## Provided information:
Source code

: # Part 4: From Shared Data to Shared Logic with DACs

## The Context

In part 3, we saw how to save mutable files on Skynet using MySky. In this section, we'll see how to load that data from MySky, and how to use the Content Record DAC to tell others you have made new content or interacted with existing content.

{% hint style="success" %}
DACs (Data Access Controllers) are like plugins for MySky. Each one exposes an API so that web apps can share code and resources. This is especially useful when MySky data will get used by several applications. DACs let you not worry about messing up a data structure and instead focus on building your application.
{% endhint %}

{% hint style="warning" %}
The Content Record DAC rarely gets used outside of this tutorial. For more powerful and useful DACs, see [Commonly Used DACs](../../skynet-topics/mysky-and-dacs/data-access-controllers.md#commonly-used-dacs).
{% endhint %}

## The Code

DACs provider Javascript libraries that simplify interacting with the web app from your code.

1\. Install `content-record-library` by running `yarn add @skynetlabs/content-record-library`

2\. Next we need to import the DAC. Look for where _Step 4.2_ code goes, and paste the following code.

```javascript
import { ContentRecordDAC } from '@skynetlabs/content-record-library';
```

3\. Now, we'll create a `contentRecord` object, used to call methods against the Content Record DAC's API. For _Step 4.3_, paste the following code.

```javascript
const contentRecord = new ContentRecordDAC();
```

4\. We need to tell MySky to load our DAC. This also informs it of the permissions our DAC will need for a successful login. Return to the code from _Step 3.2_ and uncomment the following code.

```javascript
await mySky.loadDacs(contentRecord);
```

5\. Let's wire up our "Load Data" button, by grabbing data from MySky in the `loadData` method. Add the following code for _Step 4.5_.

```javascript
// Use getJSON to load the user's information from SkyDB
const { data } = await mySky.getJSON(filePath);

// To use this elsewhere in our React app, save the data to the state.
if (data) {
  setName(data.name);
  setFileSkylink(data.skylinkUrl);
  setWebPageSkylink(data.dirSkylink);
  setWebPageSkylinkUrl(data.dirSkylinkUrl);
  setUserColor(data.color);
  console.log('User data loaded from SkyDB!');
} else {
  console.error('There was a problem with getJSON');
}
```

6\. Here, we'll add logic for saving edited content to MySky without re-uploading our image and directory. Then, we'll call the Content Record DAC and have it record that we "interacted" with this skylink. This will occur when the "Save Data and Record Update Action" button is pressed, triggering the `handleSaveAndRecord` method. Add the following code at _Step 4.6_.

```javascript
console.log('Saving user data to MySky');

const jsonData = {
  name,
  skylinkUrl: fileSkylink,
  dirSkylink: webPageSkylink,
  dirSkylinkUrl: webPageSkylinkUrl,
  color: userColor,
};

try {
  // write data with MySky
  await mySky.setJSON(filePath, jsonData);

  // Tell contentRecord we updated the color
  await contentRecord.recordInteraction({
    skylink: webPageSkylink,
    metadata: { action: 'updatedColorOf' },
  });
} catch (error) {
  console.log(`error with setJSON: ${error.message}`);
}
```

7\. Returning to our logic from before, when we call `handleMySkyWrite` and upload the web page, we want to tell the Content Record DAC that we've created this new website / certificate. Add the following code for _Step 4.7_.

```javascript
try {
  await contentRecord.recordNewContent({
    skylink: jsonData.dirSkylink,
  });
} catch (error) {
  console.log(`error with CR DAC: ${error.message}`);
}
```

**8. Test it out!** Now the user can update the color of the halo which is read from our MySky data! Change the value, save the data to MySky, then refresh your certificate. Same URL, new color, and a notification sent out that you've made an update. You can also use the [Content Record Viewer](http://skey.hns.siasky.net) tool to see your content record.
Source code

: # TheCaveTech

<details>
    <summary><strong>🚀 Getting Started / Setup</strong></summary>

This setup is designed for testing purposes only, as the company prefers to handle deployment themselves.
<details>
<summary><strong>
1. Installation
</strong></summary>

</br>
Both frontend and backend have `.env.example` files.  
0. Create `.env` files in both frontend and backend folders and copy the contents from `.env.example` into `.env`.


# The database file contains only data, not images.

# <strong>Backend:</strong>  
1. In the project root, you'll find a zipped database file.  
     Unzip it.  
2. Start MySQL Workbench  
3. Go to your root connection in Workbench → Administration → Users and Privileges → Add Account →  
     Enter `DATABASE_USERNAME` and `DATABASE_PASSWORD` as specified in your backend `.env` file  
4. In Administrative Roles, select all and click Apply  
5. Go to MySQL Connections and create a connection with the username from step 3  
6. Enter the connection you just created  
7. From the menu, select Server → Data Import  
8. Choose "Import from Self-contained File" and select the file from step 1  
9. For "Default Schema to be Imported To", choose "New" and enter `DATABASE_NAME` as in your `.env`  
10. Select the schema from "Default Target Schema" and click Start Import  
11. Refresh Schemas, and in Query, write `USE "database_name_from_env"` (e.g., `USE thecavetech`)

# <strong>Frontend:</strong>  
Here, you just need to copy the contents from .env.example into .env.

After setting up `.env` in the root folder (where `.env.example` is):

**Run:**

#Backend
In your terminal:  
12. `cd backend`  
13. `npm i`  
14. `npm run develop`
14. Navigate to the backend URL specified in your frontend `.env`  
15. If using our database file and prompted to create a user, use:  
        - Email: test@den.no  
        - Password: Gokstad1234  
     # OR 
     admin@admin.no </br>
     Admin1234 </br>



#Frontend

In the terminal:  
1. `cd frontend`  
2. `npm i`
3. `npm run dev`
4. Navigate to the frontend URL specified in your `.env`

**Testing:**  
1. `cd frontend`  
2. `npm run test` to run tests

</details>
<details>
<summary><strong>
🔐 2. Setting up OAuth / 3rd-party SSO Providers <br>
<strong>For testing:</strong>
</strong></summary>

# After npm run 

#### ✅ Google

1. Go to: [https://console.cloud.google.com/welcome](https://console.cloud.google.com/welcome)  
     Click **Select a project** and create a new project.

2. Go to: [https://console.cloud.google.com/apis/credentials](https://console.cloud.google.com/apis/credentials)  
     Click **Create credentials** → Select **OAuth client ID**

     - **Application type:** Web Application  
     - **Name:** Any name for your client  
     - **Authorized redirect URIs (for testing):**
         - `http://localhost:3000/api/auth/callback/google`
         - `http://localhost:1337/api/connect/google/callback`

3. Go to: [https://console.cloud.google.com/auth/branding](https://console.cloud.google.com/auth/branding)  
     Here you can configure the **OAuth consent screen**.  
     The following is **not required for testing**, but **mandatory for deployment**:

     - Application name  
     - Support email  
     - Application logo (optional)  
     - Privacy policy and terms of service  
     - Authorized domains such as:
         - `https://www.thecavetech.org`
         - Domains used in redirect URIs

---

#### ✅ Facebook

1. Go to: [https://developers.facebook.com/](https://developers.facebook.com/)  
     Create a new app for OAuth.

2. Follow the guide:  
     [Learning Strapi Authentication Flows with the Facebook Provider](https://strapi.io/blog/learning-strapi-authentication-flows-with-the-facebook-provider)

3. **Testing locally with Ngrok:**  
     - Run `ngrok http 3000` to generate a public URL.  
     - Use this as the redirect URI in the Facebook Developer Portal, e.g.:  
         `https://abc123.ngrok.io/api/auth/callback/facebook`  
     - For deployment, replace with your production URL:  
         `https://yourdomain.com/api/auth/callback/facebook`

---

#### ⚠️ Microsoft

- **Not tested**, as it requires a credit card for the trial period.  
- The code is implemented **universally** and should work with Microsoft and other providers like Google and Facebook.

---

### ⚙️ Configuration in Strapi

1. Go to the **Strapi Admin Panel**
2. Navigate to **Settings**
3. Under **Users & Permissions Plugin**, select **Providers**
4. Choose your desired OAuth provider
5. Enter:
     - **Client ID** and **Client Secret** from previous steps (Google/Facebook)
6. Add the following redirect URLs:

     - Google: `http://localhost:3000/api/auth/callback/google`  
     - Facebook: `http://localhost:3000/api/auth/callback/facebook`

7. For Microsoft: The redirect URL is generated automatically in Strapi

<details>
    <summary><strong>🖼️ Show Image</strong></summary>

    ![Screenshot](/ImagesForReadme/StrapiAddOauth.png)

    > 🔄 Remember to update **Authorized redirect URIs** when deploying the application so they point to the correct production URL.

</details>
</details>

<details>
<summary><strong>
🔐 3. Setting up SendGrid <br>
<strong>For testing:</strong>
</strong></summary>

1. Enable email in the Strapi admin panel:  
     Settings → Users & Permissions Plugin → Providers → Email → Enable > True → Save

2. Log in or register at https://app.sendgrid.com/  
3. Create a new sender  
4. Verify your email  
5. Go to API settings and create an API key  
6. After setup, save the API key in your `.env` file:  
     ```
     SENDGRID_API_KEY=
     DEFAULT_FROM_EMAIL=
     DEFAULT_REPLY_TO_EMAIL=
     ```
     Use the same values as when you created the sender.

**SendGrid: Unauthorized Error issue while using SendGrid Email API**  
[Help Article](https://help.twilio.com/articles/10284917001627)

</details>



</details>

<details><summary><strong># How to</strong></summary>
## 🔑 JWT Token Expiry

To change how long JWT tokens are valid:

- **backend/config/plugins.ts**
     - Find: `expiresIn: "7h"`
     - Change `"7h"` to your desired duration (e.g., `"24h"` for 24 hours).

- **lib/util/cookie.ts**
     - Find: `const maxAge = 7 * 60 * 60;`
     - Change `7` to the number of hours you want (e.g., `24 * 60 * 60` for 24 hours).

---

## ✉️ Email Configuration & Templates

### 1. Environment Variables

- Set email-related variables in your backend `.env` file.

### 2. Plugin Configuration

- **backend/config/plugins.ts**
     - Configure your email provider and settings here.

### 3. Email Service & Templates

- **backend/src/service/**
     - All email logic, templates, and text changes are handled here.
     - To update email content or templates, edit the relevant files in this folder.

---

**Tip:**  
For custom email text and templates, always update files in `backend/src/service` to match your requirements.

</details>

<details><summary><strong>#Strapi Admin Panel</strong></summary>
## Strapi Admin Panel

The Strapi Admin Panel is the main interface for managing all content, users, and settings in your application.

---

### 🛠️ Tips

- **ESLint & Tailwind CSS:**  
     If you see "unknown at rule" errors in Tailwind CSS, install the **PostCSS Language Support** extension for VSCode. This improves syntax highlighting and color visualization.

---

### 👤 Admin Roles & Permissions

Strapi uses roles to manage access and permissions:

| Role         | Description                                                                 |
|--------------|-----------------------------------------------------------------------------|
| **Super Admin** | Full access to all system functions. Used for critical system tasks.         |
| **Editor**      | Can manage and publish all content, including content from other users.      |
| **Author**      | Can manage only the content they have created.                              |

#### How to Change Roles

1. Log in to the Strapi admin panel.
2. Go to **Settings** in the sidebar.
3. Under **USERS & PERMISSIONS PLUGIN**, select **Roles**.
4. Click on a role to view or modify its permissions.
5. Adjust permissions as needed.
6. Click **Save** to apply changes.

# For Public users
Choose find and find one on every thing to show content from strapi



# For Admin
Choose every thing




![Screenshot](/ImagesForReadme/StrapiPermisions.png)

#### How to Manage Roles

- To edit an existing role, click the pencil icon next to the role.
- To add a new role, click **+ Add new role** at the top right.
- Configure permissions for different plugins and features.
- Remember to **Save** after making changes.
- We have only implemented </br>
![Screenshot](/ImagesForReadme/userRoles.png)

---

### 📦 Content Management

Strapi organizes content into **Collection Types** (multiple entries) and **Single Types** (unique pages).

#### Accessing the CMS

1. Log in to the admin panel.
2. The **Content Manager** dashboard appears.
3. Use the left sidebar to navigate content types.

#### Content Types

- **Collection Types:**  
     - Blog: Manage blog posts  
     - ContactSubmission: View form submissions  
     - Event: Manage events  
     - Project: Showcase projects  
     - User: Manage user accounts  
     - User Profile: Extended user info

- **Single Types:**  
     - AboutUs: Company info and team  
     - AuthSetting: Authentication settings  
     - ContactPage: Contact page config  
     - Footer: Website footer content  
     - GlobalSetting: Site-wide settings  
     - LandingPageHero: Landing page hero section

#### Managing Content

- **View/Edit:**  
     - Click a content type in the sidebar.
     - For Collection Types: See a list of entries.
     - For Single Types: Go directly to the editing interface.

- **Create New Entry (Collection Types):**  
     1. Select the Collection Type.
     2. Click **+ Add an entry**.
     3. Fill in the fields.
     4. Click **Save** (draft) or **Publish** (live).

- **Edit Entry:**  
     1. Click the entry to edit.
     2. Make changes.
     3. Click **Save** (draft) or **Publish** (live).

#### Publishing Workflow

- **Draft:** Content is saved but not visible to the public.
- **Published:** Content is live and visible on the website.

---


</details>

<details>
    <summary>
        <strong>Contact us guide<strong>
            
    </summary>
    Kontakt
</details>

## Work order:
Please copy every line of the material that contains the word "deployment".

## The answer:
This setup is designed for testing purposes only, as the company prefers to handle deployment themselves.
     The following is **not required for testing**, but **mandatory for deployment**:
     - For deployment, replace with your production URL:  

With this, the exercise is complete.